Hey Frens
Yesterday I tweeted about this (1,2,3,4). And although I got some great replies by @184.eth and others, my question still hasn’t really been answered, so I thought I’d write a temp check. To hear the opinions of delegates and other interested people.
Currently when a .eth expires, after it goes through a 90 day grace period, it becomes available for general registration again. To prevent this from becoming a race, a ‘temporary premium’ is attached that starts at $100 million and exponentially decreases to zero over 21 days; ‘the dutch auction’. This premium fee goes to the ENS treasury just like the yearly registration fee.
I am curious, what is the reason that ENS receives the proceeds of the dutch auction instead of past owners? Wouldn’t that be more fair? If ENS gets to sell my .eth if I forget to renew it, doesn’t that mean that ENS owns it a little bit too? And shouldn’t I be the owner?
For context, ENS revenue from premium registration fees in 2023 was $3.84m (in eth) over 36k names, in 2022 $9.08m over 255k names and in 2021 $2.01m over 6774 names. The total revenue of registration + renewal fees in 2023 was $18.9 million, in 2022 $50.2m, in 2021 $26.1m. I’m unsure how correct this info is tho, the source is ENS on dune, but revenue data on steakhouse differs. Anyway, its not nothing.

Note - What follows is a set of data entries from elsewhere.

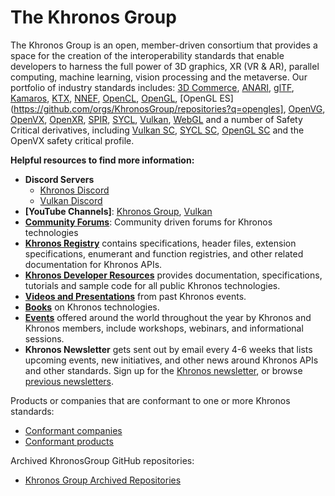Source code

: 


# The Khronos Group
The Khronos Group is an open, member-driven consortium that provides a space for the creation of the interoperability standards that enable developers to harness the full power of 3D graphics, XR (VR & AR), parallel computing, machine learning, vision processing and the metaverse. Our portfolio of industry standards includes: [3D Commerce](https://github.com/orgs/KhronosGroup/repositories?q=3dcommerce), [ANARI](https://github.com/orgs/KhronosGroup/repositories?q=anari), [glTF](https://github.com/orgs/KhronosGroup/repositories?q=gltf), [Kamaros](https://github.com/orgs/KhronosGroup/repositories?q=karamos), [KTX](https://github.com/orgs/KhronosGroup/repositories?q=ktx), [NNEF](https://github.com/orgs/KhronosGroup/repositories?q=nnef), [OpenCL](https://github.com/orgs/KhronosGroup/repositories?q=opencl), [OpenGL](https://github.com/orgs/KhronosGroup/repositories?q=opengl), [OpenGL ES](https://github.com/orgs/KhronosGroup/repositories?q=opengles], [OpenVG](https://github.com/orgs/KhronosGroup/repositories?q=openvg), [OpenVX](https://github.com/orgs/KhronosGroup/repositories?q=openvx), [OpenXR](https://github.com/orgs/KhronosGroup/repositories?q=openxr), [SPIR](https://github.com/orgs/KhronosGroup/repositories?q=spir), [SYCL](https://github.com/orgs/KhronosGroup/repositories?q=sycl), [Vulkan](https://github.com/orgs/KhronosGroup/repositories?q=vulkan), [WebGL](https://github.com/orgs/KhronosGroup/repositories?q=webgl) and a number of Safety Critical derivatives, including [Vulkan SC](https://github.com/orgs/KhronosGroup/repositories?q=vulkansc), [SYCL SC](https://github.com/orgs/KhronosGroup/repositories?q=syclsc), [OpenGL SC](https://github.com/orgs/KhronosGroup/repositories?q=openglsc) and the OpenVX safety critical profile.

**Helpful resources to find more information:**

*   **Discord Servers**
    *   [Khronos Discord](https://khr.io/khrdiscord)
    *   [Vulkan Discord](https://discord.gg/vulkan)
*   **[YouTube Channels]**: [Khronos Group](https://www.youtube.com/user/khronosgroup), [Vulkan](https://www.youtube.com/c/vulkan)
*   **[Community Forums](https://community.khronos.org/ "Khronos Community forum")**: Community driven forums for Khronos technologies
*   **[Khronos Registry](https://registry.khronos.org/)** contains specifications, header files, extension specifications, enumerant and function registries, and other related documentation for Khronos APIs.
*   **[Khronos Developer Resources](https://www.khronos.org/developers/ "Khronos developer resources")** provides documentation, specifications, tutorials and sample code for all public Khronos technologies.
*   **[Videos and Presentations](https://www.khronos.org/developers/library/)** from past Khronos events.
*   [**Books**](https://www.khronos.org/developers/books/) on Khronos technologies.
*   [**Events**](https://www.khronos.org/events) offered around the world throughout the year by Khronos and Khronos members, include workshops, webinars, and informational sessions.
*   **Khronos Newsletter** gets sent out by email every 4-6 weeks that lists upcoming events, new initiatives, and other news around Khronos APIs and other standards. Sign up for the [Khronos newsletter](https://eepurl.com/Xh4Q), or browse [previous newsletters](https://us2.campaign-archive2.com/home/?u=4486df88f5b87070bfeac5a4f&id=cc0362d08f).

Products or companies that are conformant to one or more Khronos standards:
* [Conformant companies](https://www.khronos.org/conformance/adopters/conformant-companies)
* [Conformant products](https://www.khronos.org/conformance/adopters/conformant-products)

Archived KhronosGroup GitHub repositories:
* [Khronos Group Archived Repositories](https://github.com/KhronosGroupArchives/)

In order to prevent me from registering all the possible .eth names, registration fees exist. A consequence of those registration fees is that names expire. But not that when a name expires it goes to auction, of which the proceeds go to ENS. That’s just another rule. And for what?
According to the ENS Constitution the only way for ENS to justify fees, presumably because fees infringe upon name ownership, is if they “prevent the namespace from becoming overwhelmed with speculatively registered names. A secondary purpose is to provide the DAO with enough revenue to fund ongoing development and the improvement of ENS”. So, does ENS receive premium fees because if the owners would receive them instead there would be overwhelming speculation? And why would that be the case?
Or is that wrong framing? Is ENS receiving the premium fee simply not infringing upon name ownership? I feel like ENS has at least the responsibility to justify this, what stops ENS from arbitrarily introducing new fees otherwise, if there are no requirements for raising them? I have only been able to find one mention, by @slobo.eth, of this choice in the many topics about the dutch auction(1, 2, 3) on the forum: “Given a choice between intermediaries profiting of expiring domains and ENS profiting of them, it is preferable that ENS does.” But even if that is preferable, is ENS profiting from premium fees in the spirit of the ENS Constitution?
To prevent gaming of the grace period through short registrations and reregistrations I would propose for only the amount above the value of the grace period to go to previous owners. So everything below ~$160 for 3L, ~$40 for 4L and ~$1.25 for 5L still would go to ENS. Seems like a clean option.